From a purely self-centeric perspective, I fucking hate meltdowns. Did I say I hate meltdowns, because I fucking hate meltdowns. I have had all the screaming I can take today.
My God, it’s been one meltdown after another today, and I’m trying to put into words what that does to me as a parent.
I understand meltdowns, and I know that they are outside of a person’s control. My kids are no exception to that rule. They don’t have meltdowns because it’s fun for them to experience one.
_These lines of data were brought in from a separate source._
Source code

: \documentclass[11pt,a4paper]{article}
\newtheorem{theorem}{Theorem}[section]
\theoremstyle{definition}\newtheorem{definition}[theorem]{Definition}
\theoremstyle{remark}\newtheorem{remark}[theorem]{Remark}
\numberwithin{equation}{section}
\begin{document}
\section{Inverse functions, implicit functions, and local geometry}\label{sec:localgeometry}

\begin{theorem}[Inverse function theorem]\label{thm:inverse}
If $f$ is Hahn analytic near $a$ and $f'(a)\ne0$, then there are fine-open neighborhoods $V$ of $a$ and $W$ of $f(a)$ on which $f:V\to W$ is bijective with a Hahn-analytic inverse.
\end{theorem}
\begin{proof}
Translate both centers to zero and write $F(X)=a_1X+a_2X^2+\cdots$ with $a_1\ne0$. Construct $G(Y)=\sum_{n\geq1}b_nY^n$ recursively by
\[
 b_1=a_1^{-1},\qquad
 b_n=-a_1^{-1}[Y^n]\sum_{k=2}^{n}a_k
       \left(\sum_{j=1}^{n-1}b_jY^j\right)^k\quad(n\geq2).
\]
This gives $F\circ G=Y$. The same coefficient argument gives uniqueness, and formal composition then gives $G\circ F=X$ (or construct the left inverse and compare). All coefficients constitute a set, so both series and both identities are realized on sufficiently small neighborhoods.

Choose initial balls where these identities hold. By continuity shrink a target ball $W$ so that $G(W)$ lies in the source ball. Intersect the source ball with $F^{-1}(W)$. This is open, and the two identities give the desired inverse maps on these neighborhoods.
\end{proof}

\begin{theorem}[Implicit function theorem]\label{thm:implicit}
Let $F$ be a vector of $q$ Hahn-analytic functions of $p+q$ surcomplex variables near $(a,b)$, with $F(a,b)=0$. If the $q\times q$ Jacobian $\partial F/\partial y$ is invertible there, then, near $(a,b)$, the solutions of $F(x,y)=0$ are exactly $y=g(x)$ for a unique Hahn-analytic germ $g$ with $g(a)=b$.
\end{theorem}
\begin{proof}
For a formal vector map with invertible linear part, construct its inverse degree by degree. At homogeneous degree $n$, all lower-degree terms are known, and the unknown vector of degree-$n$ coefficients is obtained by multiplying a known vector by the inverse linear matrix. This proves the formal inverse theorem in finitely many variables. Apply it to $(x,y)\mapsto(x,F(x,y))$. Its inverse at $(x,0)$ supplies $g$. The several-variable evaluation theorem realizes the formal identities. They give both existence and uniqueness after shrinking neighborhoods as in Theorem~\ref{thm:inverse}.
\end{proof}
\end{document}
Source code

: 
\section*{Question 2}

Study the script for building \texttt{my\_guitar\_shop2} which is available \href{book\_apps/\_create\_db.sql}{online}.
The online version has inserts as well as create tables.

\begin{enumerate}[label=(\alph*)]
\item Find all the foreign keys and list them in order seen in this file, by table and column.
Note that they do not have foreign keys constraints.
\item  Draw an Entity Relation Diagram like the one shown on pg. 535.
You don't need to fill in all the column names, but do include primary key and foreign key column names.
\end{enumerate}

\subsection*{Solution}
They have them because their bodies reach a point where there’s no choice but to purge.
Meltdowns aren’t fun for anyone, especially the person having them.
With all that said, I think it’s so important that we not discount what a parent or caregiver experiences during a meltdown.
In my experience with meltdowns, best case scenario, I’m looking at a lot of screaming, stomping, and door slamming… Worst case scenario, I’m looking at violent rages, that can lead to unintentional physical harm to the person having the meltdown, or those around them.
Those are the polar extremes. There’s a million other things that can happen somewhere in between those poles.
I know that both my wife and I have been injured during meltdowns over the years. It’s mostly that we ended up collateral damage. We’ve been very lucky in this regard, because it’s only happened a handful of times over the fourteen years we’ve been acquainted with meltdowns.
What does happen all the time is an increased level of stress, as a result experiencing a meltdown with my kids.
It’s stressful for a number of reasons, but two really impact me personally.
The first is the stress I feel because my child having the meltdown, is very much in distress. I want to fix it. I want to take away their pain, and I can’t. That’s hugely upsetting for me, because I have that irrational belief that a father should always be able to help their kids.
Sometimes all I can do is weather the storm and be there when it’s over.
The other really stressful part for me is the blood curdling screams. Meltdowns can last anywhere from a few minutes to a few hours. That time is often filled with the kind of screaming that I can’t get out of my head. Tuning it out is nearly impossible, at least for me.
I know that the screaming isn’t necessarily directed at me, but those shrill, high pitched sound waves assault me anyways. Before Autism, I didn’t know that sound could take some much out of a person, but I certainly do now.
Over time, meltdowns can really take a toll on a parent. It’s one of those things that is so hard to get the world at large to understand. It’s also one of the reasons that I avoid anything that has been known to trigger a meltdown in the past. I avoid those things like the fucking plague.